You should know better his father had lectured. Idiot boy. Then the belt came out.
“There’s no treasure, Charlotte. None at all,” James said impatiently. “Although I can think of something far better.”
“Feeling the sunlight on our cheeks, and cool breeze in our hair. In other words, not being locked in here at all?”
“Exactly. Give me one of your hairpins,” James said. Being Charlotte, she didn’t ask why. She simply reached up and tugged out a pin and handed it to him, saying:
“This is my lucky lock-picking pin.” She smiled. A wisp of her dark hair, now unrestrained, tumbled down, grazing her shoulder.
He forced himself to look away and set to work on the lock.
“I hope you have improved in your lock-picking skills since the summer we were spies,” Charlotte said.
“Pretended,” James corrected. “We were seven and ten years of age. I don’t think any government recruits children to do such dirty work.”
“1812 was a splendid year. We picked locks, wrote in code and skulked around Hamilton Manor,” she said.
“And we were soundly punished for troubling the staff and assuming your butler, Gerard, was a spy for the French,” James reminded her.
“I’m still not convinced he wasn’t,” she replied breezily.
“Damn it,” James swore. The pin broke. She handed him another two.
He was vaguely aware of her strolling about the folly—which required a grand total of twenty paces in a circle. Her hair, dark and luscious, tumbled about her shoulders. Her hairpins were broken in the lock.
“Do you happen to carry a pistol, perchance?” Charlotte asked.
“Funny, it didn’t cross my mind to bring one to an afternoon garden party,” he replied.
“Pity, that. We could simply shoot the lock off,” she said with a shrug.
“And cause a horrible racket that would draw the attention of two hundred guests touring the garden. They would probably not let us out until a special license and vicar were obtained and put to use.”
“Perish the thought. Let me try,” she said, sinking to her knees on the folly floor. She wrinkled her nose, bit her lip and furrowed her brow as she wriggled the pin this way and that until …
Click!
She tried the doorknob, which easily twisted. Her triumphant smile faded when it was clear the door would still not open.
“That damned latch,” they both muttered in unison.
If it weren’t for that damned latch they might be free. One would think his father was planning to stash an ancient treasure in this damned folly, given the level of security installed in a deco
rative garden structure.
“Do you have a knife? We could just saw through and…” Charlotte said, her voice faltering. The latch was iron. A knife would be useless.
“No, I don’t have a knife. Or a pistol, a sword or a bow and arrow—”
Charlotte’s eyes brightened considerably at the mention of her favorite weaponry. Lord, help them all.
“I haven’t shot since—”
“The day you nearly shot my eye out?” he finished for her. Oh, the memories. He traced his finger along the slash of the scar that graced his left cheek.
“Since the day we dramatically reenacted William Tell,” she replied smartly. “If you hadn’t had an attack of nerves and moved your head, I would have gotten the apple. As it was, my arrow only just grazed your cheek.”
“Leaving me horribly disfigured,” he said, mainly to rile her up.
“Leaving you with a dashing scar that I know you use to impress the ladies,” Charlotte corrected. “I have heard on the best authority that you received that scar from a duel over a milkmaid’s virtue, during a pirate attack while crossing the Channel and during a brutal interrogation at the Bastille.”

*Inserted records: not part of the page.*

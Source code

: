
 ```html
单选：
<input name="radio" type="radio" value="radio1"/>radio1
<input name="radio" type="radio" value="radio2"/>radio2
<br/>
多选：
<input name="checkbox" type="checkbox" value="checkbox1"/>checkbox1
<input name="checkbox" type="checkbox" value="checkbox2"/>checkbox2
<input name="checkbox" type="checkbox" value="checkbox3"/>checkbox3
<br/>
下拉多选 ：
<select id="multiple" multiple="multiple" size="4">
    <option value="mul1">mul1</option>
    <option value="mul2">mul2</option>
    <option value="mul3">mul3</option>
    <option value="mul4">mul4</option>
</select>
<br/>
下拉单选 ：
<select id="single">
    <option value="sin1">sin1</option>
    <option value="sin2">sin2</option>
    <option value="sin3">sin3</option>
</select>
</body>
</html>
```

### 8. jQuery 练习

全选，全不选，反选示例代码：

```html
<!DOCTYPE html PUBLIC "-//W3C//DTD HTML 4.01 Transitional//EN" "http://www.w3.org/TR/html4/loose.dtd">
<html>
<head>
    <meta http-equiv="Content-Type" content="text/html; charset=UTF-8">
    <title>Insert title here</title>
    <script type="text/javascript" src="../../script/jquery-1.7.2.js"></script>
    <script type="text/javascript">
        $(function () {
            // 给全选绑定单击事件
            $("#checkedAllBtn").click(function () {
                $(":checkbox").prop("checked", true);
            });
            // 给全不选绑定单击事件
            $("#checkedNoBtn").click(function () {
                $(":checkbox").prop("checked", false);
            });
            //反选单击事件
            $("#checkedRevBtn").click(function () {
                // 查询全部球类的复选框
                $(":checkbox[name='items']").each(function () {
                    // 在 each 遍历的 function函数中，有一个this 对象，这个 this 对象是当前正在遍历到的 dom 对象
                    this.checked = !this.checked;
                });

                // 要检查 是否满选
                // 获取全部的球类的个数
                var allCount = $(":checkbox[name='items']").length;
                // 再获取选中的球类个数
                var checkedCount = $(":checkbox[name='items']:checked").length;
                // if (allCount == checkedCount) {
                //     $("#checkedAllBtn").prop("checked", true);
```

“I couldn’t very well tell them I was shot by a twelve-year-old girl,” James replied.
“Nor could you tell them the truth, which is that you stepped into the path of a twelve-year-old girl’s arrow,” she retorted. Maddeningly. “Honestly, all I can say is you’re welcome.”
“I beg your pardon?” His jaw might have dropped open.
“I could have told everyone the truth. But instead I allowed all those nitwit ladies to persist in believing your ridiculous version of events. As I said, you’re welcome.”
Charlotte was … Charlotte. She was devious and dangerous, maddening, exasperating. The damned thing was, she looked so pretty while she turned your world upside down. But then one had to endure punishment and lectures and go to great lengths to repair all the damage her clever ideas had wrought.